▶ **Task description**
Your answer should consist only of the lines below from the one with "We attempted to" through the one with "accuracy (+5.7\% improvement)", copied exactly.

Task input section start

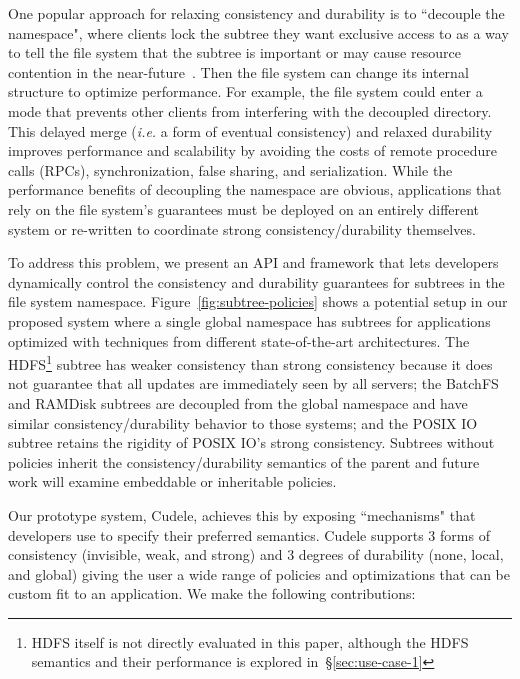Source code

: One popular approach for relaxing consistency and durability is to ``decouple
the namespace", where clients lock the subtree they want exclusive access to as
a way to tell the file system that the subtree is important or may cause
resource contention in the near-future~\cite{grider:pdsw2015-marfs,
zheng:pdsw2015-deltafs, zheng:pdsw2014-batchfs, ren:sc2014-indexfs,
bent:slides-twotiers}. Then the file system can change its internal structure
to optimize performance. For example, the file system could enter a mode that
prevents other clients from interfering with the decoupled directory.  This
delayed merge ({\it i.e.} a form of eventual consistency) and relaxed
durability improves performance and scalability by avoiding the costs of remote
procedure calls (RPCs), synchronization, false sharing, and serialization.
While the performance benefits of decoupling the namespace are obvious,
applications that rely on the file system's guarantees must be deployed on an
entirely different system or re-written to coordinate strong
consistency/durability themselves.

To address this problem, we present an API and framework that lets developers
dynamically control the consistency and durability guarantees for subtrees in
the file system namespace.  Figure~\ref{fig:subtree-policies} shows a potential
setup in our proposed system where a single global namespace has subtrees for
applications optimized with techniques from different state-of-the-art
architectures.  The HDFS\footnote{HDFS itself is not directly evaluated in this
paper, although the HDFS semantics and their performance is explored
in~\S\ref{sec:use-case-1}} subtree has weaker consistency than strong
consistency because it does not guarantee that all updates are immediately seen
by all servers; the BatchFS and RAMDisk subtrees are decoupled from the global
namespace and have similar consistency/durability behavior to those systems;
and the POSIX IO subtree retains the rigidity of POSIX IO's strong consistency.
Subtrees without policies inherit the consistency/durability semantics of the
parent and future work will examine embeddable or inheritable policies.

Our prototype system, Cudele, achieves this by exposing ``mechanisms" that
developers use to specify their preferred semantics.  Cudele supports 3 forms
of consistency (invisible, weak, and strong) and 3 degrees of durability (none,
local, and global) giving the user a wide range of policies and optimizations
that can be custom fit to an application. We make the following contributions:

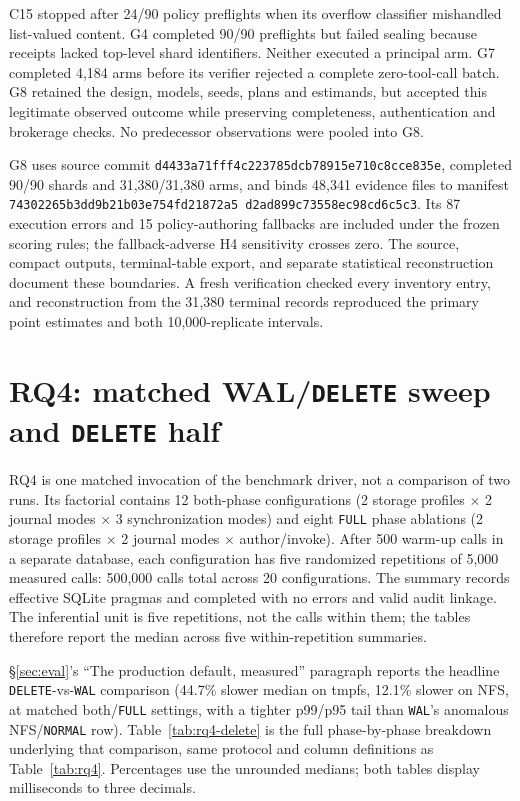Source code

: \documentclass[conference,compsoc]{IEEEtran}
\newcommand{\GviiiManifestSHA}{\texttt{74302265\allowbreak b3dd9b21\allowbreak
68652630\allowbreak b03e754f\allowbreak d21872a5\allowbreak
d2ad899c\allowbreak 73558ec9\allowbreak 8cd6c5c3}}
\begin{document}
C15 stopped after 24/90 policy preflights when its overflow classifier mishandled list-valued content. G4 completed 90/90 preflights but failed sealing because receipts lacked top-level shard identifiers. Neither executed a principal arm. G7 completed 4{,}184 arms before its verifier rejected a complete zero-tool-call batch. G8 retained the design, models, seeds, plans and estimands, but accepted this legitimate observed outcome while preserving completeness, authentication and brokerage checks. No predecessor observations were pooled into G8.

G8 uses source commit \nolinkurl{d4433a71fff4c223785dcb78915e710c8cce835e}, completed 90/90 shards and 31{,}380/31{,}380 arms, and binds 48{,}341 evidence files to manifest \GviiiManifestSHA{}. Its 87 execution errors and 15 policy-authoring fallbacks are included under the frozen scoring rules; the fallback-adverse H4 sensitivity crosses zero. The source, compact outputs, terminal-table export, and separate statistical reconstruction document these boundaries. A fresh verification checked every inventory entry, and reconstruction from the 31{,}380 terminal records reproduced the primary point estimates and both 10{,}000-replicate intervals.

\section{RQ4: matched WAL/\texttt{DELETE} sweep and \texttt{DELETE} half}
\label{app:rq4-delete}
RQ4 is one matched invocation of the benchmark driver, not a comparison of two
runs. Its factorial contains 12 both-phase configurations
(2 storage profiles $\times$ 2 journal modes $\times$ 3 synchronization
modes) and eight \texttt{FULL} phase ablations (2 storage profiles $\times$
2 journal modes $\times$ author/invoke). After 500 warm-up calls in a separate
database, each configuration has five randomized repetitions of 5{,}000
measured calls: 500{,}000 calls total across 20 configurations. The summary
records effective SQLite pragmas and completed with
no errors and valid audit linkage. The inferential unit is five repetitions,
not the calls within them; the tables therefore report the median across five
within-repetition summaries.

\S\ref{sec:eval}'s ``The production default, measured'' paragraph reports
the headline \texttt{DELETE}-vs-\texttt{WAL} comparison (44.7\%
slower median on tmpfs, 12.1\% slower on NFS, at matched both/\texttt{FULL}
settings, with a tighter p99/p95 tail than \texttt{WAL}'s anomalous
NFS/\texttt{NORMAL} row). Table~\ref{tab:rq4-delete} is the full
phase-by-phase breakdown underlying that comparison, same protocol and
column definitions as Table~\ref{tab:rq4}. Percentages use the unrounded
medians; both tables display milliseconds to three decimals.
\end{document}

Task input section end
Task input section start

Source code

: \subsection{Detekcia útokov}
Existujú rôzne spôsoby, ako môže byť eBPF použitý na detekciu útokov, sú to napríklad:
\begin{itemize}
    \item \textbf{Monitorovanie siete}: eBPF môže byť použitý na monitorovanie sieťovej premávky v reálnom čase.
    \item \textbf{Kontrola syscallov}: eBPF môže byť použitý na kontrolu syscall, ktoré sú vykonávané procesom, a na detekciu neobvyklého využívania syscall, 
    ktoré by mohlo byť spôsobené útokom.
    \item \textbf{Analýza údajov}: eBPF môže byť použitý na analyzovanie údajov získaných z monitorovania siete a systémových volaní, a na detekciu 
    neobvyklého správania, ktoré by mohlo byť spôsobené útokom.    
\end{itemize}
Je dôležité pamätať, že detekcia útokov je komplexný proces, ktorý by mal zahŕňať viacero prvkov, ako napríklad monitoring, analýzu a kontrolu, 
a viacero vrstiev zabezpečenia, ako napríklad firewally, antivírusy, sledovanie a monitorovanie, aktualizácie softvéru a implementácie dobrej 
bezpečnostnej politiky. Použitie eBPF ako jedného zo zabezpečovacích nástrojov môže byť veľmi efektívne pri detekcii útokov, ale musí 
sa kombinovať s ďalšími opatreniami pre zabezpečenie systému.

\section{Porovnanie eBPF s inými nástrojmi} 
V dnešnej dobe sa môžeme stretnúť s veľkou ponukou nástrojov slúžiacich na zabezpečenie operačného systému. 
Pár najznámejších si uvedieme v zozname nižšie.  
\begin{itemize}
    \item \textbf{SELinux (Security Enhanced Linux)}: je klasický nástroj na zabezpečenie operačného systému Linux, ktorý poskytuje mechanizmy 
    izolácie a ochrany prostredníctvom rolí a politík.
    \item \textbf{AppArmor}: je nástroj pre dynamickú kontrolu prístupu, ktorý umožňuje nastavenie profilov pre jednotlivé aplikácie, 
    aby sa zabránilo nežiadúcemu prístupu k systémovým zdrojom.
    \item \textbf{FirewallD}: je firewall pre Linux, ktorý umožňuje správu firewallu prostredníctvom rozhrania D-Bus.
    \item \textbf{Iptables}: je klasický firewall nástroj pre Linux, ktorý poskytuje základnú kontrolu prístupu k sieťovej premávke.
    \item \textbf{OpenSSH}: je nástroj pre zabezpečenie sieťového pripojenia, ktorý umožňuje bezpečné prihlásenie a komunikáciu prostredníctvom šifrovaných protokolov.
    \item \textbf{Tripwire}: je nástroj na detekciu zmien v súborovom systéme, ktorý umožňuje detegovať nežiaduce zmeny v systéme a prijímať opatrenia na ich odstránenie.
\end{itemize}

Task input section end
Task input section start

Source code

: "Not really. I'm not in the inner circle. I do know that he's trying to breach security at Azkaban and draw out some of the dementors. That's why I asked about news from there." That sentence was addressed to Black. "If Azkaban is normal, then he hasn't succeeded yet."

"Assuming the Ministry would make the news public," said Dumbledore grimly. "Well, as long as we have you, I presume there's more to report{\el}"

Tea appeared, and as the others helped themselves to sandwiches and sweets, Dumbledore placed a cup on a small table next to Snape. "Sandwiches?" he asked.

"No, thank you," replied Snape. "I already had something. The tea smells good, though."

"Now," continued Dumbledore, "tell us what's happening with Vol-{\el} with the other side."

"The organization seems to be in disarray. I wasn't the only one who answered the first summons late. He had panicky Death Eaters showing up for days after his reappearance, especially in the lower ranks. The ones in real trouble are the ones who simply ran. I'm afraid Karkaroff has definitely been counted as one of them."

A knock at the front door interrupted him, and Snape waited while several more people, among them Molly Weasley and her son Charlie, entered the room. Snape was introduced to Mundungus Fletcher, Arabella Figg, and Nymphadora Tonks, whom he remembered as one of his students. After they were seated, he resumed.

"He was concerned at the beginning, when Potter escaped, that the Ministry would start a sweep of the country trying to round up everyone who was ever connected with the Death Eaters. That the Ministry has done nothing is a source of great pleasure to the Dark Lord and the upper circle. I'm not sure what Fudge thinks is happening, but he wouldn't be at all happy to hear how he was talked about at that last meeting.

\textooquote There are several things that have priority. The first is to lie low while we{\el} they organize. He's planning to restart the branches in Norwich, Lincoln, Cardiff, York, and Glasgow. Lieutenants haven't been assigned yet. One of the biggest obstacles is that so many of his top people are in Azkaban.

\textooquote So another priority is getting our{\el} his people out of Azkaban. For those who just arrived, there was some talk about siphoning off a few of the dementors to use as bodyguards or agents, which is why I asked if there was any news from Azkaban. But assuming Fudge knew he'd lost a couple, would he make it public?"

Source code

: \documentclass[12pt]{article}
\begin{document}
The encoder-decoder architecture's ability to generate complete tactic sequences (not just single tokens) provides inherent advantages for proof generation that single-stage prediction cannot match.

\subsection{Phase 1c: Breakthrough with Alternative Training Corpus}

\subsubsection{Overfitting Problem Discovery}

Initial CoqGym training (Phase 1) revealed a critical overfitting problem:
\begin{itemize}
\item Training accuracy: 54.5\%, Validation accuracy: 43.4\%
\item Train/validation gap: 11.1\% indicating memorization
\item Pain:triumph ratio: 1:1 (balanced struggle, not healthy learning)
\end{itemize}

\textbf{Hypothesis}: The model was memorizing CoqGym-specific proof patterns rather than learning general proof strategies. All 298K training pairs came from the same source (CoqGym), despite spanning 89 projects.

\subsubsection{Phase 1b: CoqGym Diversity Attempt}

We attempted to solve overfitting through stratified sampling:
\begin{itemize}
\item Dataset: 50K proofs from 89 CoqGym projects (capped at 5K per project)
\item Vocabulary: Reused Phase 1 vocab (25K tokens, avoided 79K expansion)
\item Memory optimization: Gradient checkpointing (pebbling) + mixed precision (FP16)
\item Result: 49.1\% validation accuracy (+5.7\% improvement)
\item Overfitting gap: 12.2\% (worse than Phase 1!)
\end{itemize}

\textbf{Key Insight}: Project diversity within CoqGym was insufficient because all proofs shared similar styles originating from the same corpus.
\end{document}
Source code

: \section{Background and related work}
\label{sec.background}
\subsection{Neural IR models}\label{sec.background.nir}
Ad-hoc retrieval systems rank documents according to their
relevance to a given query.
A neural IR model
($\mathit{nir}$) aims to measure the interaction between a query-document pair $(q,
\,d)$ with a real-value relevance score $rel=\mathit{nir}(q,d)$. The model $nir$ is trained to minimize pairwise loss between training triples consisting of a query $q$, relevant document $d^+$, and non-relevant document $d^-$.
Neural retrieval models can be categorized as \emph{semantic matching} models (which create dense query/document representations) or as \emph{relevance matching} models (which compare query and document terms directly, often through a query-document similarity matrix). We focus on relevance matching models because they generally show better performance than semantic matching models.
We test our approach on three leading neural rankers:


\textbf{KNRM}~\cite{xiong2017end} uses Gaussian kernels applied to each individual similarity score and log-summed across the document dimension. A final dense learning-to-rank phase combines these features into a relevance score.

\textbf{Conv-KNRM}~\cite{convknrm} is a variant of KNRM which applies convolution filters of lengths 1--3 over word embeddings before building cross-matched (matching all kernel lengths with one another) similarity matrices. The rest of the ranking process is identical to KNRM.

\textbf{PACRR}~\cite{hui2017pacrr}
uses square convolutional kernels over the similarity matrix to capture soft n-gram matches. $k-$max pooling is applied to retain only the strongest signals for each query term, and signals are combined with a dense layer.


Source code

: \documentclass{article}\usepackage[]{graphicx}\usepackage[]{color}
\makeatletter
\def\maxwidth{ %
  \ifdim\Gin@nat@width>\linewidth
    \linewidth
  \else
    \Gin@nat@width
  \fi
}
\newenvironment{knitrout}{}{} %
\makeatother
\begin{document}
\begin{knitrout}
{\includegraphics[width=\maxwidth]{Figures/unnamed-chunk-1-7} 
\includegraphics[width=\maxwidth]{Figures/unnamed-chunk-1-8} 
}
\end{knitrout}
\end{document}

Task input section end

▶ **Response to the task**
We attempted to solve overfitting through stratified sampling:
\begin{itemize}
\item Dataset: 50K proofs from 89 CoqGym projects (capped at 5K per project)
\item Vocabulary: Reused Phase 1 vocab (25K tokens, avoided 79K expansion)
\item Memory optimization: Gradient checkpointing (pebbling) + mixed precision (FP16)
\item Result: 49.1\% validation accuracy (+5.7\% improvement)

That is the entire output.